> Activity
Print word for word the records from the line containing "### ✅ 10K 样本实验" through the end.

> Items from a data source
┄┄┄┄┄┄

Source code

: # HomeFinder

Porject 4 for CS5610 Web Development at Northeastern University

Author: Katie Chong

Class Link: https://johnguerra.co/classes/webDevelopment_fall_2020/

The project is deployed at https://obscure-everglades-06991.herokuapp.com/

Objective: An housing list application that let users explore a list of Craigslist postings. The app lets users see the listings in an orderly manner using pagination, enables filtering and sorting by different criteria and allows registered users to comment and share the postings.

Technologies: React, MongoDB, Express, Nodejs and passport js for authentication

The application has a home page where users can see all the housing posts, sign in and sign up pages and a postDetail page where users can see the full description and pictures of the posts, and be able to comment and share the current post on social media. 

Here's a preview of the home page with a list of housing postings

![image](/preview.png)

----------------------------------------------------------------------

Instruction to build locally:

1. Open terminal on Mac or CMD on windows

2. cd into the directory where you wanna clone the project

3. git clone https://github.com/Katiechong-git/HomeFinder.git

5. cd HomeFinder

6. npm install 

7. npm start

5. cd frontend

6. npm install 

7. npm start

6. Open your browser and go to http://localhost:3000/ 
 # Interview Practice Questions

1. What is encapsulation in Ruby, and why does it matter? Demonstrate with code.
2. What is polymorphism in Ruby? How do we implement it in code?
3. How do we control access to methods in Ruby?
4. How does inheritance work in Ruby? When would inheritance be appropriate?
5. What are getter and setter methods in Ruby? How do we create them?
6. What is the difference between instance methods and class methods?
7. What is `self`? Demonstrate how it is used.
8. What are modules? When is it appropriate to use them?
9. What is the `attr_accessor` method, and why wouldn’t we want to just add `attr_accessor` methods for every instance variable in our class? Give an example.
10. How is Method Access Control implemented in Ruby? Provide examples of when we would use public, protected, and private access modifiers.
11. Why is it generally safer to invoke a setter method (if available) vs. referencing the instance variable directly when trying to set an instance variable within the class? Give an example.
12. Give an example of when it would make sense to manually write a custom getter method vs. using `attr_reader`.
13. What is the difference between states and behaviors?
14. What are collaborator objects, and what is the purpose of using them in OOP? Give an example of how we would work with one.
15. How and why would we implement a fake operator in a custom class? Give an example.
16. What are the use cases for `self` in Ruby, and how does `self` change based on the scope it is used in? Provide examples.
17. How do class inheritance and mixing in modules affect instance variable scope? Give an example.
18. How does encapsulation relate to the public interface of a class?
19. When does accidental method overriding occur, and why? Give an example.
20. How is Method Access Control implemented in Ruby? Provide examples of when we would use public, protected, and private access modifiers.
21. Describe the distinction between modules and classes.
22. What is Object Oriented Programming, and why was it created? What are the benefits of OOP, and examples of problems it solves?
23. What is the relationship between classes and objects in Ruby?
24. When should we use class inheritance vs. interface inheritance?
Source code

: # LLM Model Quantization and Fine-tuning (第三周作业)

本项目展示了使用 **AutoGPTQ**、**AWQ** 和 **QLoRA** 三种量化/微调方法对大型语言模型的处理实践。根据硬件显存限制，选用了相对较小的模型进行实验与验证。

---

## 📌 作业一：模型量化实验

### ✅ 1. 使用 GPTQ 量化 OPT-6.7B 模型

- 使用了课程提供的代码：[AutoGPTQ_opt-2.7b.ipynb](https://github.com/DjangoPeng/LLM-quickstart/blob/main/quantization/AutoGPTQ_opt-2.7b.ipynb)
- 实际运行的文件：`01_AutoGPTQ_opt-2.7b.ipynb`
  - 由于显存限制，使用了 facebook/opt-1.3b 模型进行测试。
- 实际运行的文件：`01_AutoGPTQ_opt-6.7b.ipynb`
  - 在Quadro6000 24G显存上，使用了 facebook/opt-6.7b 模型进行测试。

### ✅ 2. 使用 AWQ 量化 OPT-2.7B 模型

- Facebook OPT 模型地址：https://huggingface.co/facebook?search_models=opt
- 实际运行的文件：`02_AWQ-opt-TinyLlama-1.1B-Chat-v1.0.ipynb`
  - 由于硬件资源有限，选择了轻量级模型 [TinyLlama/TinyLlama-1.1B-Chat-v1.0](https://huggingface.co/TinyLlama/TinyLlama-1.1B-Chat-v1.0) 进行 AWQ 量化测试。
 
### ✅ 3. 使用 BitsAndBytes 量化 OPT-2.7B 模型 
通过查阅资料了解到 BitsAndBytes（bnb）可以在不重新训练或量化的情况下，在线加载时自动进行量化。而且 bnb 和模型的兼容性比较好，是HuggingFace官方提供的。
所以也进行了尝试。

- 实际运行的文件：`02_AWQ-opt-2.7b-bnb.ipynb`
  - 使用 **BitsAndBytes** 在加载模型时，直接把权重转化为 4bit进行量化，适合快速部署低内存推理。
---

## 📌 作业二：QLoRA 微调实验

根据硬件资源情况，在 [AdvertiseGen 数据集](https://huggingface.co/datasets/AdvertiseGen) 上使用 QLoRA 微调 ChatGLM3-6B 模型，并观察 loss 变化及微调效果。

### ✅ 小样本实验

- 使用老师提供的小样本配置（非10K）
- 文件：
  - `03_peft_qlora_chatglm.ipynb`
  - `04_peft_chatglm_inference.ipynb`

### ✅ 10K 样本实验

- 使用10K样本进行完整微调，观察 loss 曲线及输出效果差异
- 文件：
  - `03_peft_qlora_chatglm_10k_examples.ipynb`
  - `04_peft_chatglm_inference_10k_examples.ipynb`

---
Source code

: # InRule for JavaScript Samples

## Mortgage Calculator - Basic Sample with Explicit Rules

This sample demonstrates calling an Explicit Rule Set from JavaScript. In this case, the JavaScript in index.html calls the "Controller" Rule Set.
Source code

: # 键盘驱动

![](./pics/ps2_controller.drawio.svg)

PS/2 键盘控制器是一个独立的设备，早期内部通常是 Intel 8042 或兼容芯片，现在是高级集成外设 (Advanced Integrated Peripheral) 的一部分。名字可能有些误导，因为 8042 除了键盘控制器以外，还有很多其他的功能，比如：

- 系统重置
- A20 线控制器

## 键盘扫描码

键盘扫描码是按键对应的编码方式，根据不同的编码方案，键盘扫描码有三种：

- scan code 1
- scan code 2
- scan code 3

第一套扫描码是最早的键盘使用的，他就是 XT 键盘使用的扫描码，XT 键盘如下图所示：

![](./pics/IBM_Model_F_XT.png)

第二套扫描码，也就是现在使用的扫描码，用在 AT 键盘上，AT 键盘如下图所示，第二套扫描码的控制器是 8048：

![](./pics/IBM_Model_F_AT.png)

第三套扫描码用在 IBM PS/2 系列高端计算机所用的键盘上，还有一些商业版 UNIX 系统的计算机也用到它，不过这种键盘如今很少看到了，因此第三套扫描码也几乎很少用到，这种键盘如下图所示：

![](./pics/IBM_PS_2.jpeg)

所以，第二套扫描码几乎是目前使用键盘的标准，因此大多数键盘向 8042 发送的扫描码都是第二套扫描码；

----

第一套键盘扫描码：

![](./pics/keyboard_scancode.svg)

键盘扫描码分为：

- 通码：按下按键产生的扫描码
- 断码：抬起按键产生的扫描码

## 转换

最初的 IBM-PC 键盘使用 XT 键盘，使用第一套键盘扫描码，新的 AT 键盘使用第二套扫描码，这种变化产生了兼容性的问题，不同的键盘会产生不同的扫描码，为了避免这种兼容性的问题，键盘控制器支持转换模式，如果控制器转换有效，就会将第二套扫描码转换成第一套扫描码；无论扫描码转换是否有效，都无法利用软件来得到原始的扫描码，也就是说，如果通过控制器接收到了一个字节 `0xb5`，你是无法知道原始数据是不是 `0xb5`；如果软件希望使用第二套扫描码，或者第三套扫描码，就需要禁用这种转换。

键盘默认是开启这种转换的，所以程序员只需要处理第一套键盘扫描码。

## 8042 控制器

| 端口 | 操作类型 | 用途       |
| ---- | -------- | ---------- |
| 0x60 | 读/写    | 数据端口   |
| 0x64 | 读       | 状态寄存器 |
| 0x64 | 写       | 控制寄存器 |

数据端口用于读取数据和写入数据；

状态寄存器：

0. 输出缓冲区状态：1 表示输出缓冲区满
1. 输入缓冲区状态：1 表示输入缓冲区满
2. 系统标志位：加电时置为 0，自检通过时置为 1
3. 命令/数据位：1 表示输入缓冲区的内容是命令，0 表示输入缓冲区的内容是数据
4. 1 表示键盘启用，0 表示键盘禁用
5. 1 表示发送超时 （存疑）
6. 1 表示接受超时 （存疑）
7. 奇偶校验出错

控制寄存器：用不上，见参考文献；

┄┄┄┄┄┄

> Your solution
### ✅ 10K 样本实验

- 使用10K样本进行完整微调，观察 loss 曲线及输出效果差异
- 文件：
  - `03_peft_qlora_chatglm_10k_examples.ipynb`
  - `04_peft_chatglm_inference_10k_examples.ipynb`

---
Source code

: # InRule for JavaScript Samples

## Mortgage Calculator - Basic Sample with Explicit Rules

This sample demonstrates calling an Explicit Rule Set from JavaScript. In this case, the JavaScript in index.html calls the "Controller" Rule Set.
Source code

: # 键盘驱动

![](./pics/ps2_controller.drawio.svg)

PS/2 键盘控制器是一个独立的设备，早期内部通常是 Intel 8042 或兼容芯片，现在是高级集成外设 (Advanced Integrated Peripheral) 的一部分。名字可能有些误导，因为 8042 除了键盘控制器以外，还有很多其他的功能，比如：

- 系统重置
- A20 线控制器

## 键盘扫描码

键盘扫描码是按键对应的编码方式，根据不同的编码方案，键盘扫描码有三种：

- scan code 1
- scan code 2
- scan code 3

第一套扫描码是最早的键盘使用的，他就是 XT 键盘使用的扫描码，XT 键盘如下图所示：

![](./pics/IBM_Model_F_XT.png)

第二套扫描码，也就是现在使用的扫描码，用在 AT 键盘上，AT 键盘如下图所示，第二套扫描码的控制器是 8048：

![](./pics/IBM_Model_F_AT.png)

第三套扫描码用在 IBM PS/2 系列高端计算机所用的键盘上，还有一些商业版 UNIX 系统的计算机也用到它，不过这种键盘如今很少看到了，因此第三套扫描码也几乎很少用到，这种键盘如下图所示：

![](./pics/IBM_PS_2.jpeg)

所以，第二套扫描码几乎是目前使用键盘的标准，因此大多数键盘向 8042 发送的扫描码都是第二套扫描码；

----

第一套键盘扫描码：

![](./pics/keyboard_scancode.svg)

键盘扫描码分为：

- 通码：按下按键产生的扫描码
- 断码：抬起按键产生的扫描码

## 转换

最初的 IBM-PC 键盘使用 XT 键盘，使用第一套键盘扫描码，新的 AT 键盘使用第二套扫描码，这种变化产生了兼容性的问题，不同的键盘会产生不同的扫描码，为了避免这种兼容性的问题，键盘控制器支持转换模式，如果控制器转换有效，就会将第二套扫描码转换成第一套扫描码；无论扫描码转换是否有效，都无法利用软件来得到原始的扫描码，也就是说，如果通过控制器接收到了一个字节 `0xb5`，你是无法知道原始数据是不是 `0xb5`；如果软件希望使用第二套扫描码，或者第三套扫描码，就需要禁用这种转换。

键盘默认是开启这种转换的，所以程序员只需要处理第一套键盘扫描码。

## 8042 控制器

| 端口 | 操作类型 | 用途       |
| ---- | -------- | ---------- |
| 0x60 | 读/写    | 数据端口   |
| 0x64 | 读       | 状态寄存器 |
| 0x64 | 写       | 控制寄存器 |

数据端口用于读取数据和写入数据；

状态寄存器：

0. 输出缓冲区状态：1 表示输出缓冲区满
1. 输入缓冲区状态：1 表示输入缓冲区满
2. 系统标志位：加电时置为 0，自检通过时置为 1
3. 命令/数据位：1 表示输入缓冲区的内容是命令，0 表示输入缓冲区的内容是数据
4. 1 表示键盘启用，0 表示键盘禁用
5. 1 表示发送超时 （存疑）
6. 1 表示接受超时 （存疑）
7. 奇偶校验出错

控制寄存器：用不上，见参考文献；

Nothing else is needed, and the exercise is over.